**** Exercise material ****

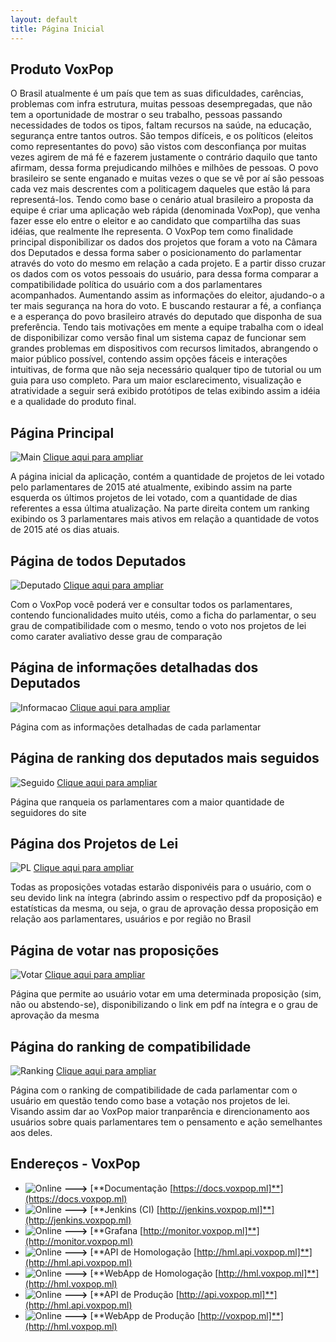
 ```yaml
---
layout: default
title: Página Inicial
---
```


## Produto VoxPop

O Brasil atualmente é um país que tem as suas dificuldades, carências, problemas com infra estrutura, muitas pessoas desempregadas, que não tem a oportunidade de mostrar o seu trabalho, pessoas passando necessidades de todos os tipos, faltam recursos na saúde, na educação, segurança entre tantos outros. São tempos difíceis, e os políticos (eleitos como representantes do povo) são vistos com desconfiança por muitas vezes agirem de má fé e fazerem justamente o contrário daquilo que tanto afirmam, dessa forma prejudicando milhões e milhões de pessoas. O povo brasileiro se sente enganado e muitas vezes o que se vê por aí são pessoas cada vez mais descrentes com a politicagem daqueles que estão lá para representá-los. Tendo como base o cenário atual brasileiro a proposta da equipe é criar uma aplicação web rápida (denominada VoxPop), que venha fazer esse elo entre o eleitor e ao candidato que compartilha das suas idéias, que realmente lhe representa. O VoxPop tem como finalidade principal disponibilizar os dados dos projetos que foram a voto na Câmara dos Deputados e dessa forma saber o posicionamento do parlamentar através do voto do mesmo em relação a cada projeto. E a partir disso cruzar os dados com os votos pessoais do usuário, para dessa forma comparar a compatibilidade política do usuário com a dos parlamentares acompanhados. Aumentando assim as informações do eleitor, ajudando-o a ter mais segurança na hora do voto. E  buscando restaurar a fé, a confiança e a esperança do povo brasileiro através do deputado que disponha de sua preferência.
Tendo tais motivações em mente a equipe trabalha com o ideal de disponibilizar como versão final um sistema capaz de funcionar sem grandes problemas em dispositivos com recursos limitados, abrangendo o maior público possível, contendo assim opções fáceis e interações intuitivas, de forma que não seja necessário qualquer tipo de tutorial ou um guia para uso completo. Para um maior esclarecimento, visualização e atratividade a seguir será exibido protótipos de telas exibindo assim a idéia e a qualidade do produto final.

## Página Principal
![Main](https://github.com/kleberbritomoreira10/Markdown/blob/master/main-page.png)
[Clique aqui para ampliar](https://i.imgur.com/f17Y6Ax.png)

A página inicial da aplicação, contém a quantidade de projetos de lei votado pelo parlamentares de 2015 até atualmente, exibindo assim na parte esquerda os últimos projetos de lei votado, com a quantidade de dias referentes a essa última atualização. Na parte direita contem um ranking exibindo os 3 parlamentares mais ativos em relação a quantidade de votos de 2015 até os dias atuais.

## Página de todos Deputados
![Deputado](https://github.com/kleberbritomoreira10/Markdown/blob/master/parlamentares.png)
[Clique aqui para ampliar](https://i.imgur.com/YbFnYfT.png)

Com o VoxPop você poderá ver e consultar todos os parlamentares, contendo funcionalidades muito utéis, como a ficha do parlamentar, o seu grau de compatibilidade com o mesmo, tendo o voto nos projetos de lei como carater avaliativo desse grau de comparação

## Página de informações detalhadas dos Deputados
![Informacao](https://github.com/kleberbritomoreira10/Markdown/blob/master/parlamentar.png)
[Clique aqui para ampliar](https://i.imgur.com/MIBSqDf.png)

Página com as informações detalhadas de cada parlamentar

## Página de ranking dos deputados mais seguidos
![Seguido](https://github.com/kleberbritomoreira10/Markdown/blob/master/deputados-seguidos.png)
[Clique aqui para ampliar](https://i.imgur.com/YT8XsqI.png)

Página que ranqueia os parlamentares com a maior quantidade de seguidores do site

## Página dos Projetos de Lei
![PL](https://github.com/kleberbritomoreira10/Markdown/blob/master/todas-proposicoes.png)
[Clique aqui para ampliar](https://i.imgur.com/2o2jsM7.png)

Todas as proposições votadas estarão disponivéis para o usuário, com o seu devido link na íntegra (abrindo assim o respectivo pdf da proposição) e estatísticas da mesma, ou seja, o grau de aprovação dessa proposição em relação aos parlamentares, usuários e por região no Brasil

## Página de votar nas proposições
![Votar](https://github.com/kleberbritomoreira10/Markdown/blob/master/votar.png)
[Clique aqui para ampliar](https://i.imgur.com/t0VYbnK.png)

Página que permite ao usuário votar em uma determinada proposição (sim, não ou abstendo-se), disponibilizando o link em pdf na íntegra e o grau de aprovação da mesma

## Página do ranking de compatibilidade
![Ranking](https://github.com/kleberbritomoreira10/Markdown/blob/master/ranking.png)
[Clique aqui para ampliar](https://i.imgur.com/jh4BJXR.png)

Página com o ranking de compatibilidade de cada parlamentar com o usuário em questão tendo como base a votação nos projetos de lei. Visando assim dar ao VoxPop maior tranparência e direncionamento aos usuários sobre quais parlamentares tem o pensamento e ação semelhantes aos deles.

## Endereços - VoxPop

* ![Online](https://img.shields.io/badge/STATUS-Online-green.svg) **--->** [**Documentação [https://docs.voxpop.ml]**](https://docs.voxpop.ml)
* ![Online](https://img.shields.io/badge/STATUS-Online-green.svg) **--->** [**Jenkins (CI) [http://jenkins.voxpop.ml]**](http://jenkins.voxpop.ml)
* ![Online](https://img.shields.io/badge/STATUS-Online-green.svg) **--->** [**Grafana [http://monitor.voxpop.ml]**](http://monitor.voxpop.ml)
* ![Online](https://img.shields.io/badge/STATUS-Online-green.svg) **--->** [**API de Homologação [http://hml.api.voxpop.ml]**](http://hml.api.voxpop.ml)
* ![Online](https://img.shields.io/badge/STATUS-Online-green.svg) **--->** [**WebApp de Homologação [http://hml.voxpop.ml]**](http://hml.voxpop.ml)
* ![Online](https://img.shields.io/badge/STATUS-Online-green.svg) **--->** [**API de Produção [http://api.voxpop.ml]**](http://hml.api.voxpop.ml)
* ![Online](https://img.shields.io/badge/STATUS-Online-green.svg) **--->** [**WebApp de Produção [http://voxpop.ml]**](http://hml.voxpop.ml)
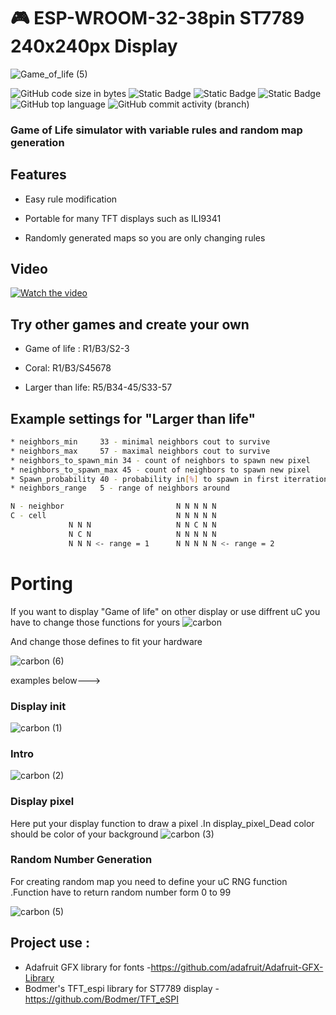 # 🎮 ESP-WROOM-32-38pin ST7789 240x240px Display
![Game_of_life (5)](https://github.com/NYDEREK/ESP32-Game_of_life/assets/112076828/01dcbdf5-1627-4057-ab07-b6bdd3cedd3e)




  <img alt="GitHub code size in bytes" src="https://img.shields.io/github/languages/code-size/NYDEREK/ESP32-Game_of_life"> <img alt="Static Badge" src="https://img.shields.io/badge/uC-ESP32-red"> <img alt="Static Badge" src="https://img.shields.io/badge/Framework-Arduino-blue"> <img alt="Static Badge" src="https://img.shields.io/badge/VSCode-PlatformIO-orange"> <img alt="GitHub top language" src="https://img.shields.io/github/languages/top/NYDEREK/ESP32-Game_of_life"> <img alt="GitHub commit activity (branch)" src="https://img.shields.io/github/commit-activity/t/NYDEREK/ESP32-Game_of_life">



###  Game of Life simulator with variable rules and random map generation

## Features
* Easy rule modification

* Portable for many TFT displays such as ILI9341 

* Randomly generated maps so you are only changing rules

## Video
[![Watch the video](https://img.youtube.com/vi/prvvMwUMuO0/hqdefault.jpg)](https://www.youtube.com/watch?v=prvvMwUMuO0)

## Try other games and create your own
* Game of life : R1/B3/S2-3

* Coral: R1/B3/S45678

* Larger than life: R5/B34-45/S33-57

## Example settings for "Larger than life"

```bash
* neighbors_min     33 - minimal neighbors cout to survive 
* neighbors_max     57 - maximal neighbors cout to survive
* neighbors_to_spawn_min 34 - count of neighbors to spawn new pixel
* neighbors_to_spawn_max 45 - count of neighbors to spawn new pixel
* Spawn_probability 40 - probability in[%] to spawn in first iterration 
* neighbors_range   5 - range of neighbors around

N - neighbor                         N N N N N
C - cell                             N N N N N
             N N N                   N N C N N
             N C N                   N N N N N
             N N N <- range = 1      N N N N N <- range = 2
```
# Porting 
If you want to display "Game of life" on other display or use diffrent uC you have to change those functions for yours
![carbon](https://github.com/NYDEREK/ESP32-Game_of_life/assets/112076828/a8f0bf38-88a0-4ec4-b8bf-d838ab717cb4)

And change those defines to fit your hardware

![carbon (6)](https://github.com/NYDEREK/ESP32-Game_of_life/assets/112076828/2d8a2de1-e738-4a32-8390-82a3362381a2)

examples below--->
### Display init
![carbon (1)](https://github.com/NYDEREK/ESP32-Game_of_life/assets/112076828/6f7c78db-f85b-4eb5-8fa5-2fd0d0df21b8)
### Intro 
![carbon (2)](https://github.com/NYDEREK/ESP32-Game_of_life/assets/112076828/42e3cc2b-bdec-417e-9615-7c051572fb89)
### Display pixel
Here put your display function to draw a pixel .In display_pixel_Dead color should be color of your background
![carbon (3)](https://github.com/NYDEREK/ESP32-Game_of_life/assets/112076828/13cc97bb-c013-408d-9f5f-130cd1c9816d)

### Random Number Generation
For creating random map you need to define your uC RNG function .Function have to return random number form 0 to 99

![carbon (5)](https://github.com/NYDEREK/ESP32-Game_of_life/assets/112076828/a86557e1-99a4-469f-8390-4b19d6080d95)

## Project use :
* Adafruit GFX library for fonts -https://github.com/adafruit/Adafruit-GFX-Library
* Bodmer's TFT_espi library for ST7789 display -https://github.com/Bodmer/TFT_eSPI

****

Your goal:
Please give back exactly, and with no pictures, the lines from where the listing above begins through the line containing "## Produto VoxPop".

Output below:
 ```yaml
---
layout: default
title: Página Inicial
---
```


## Produto VoxPop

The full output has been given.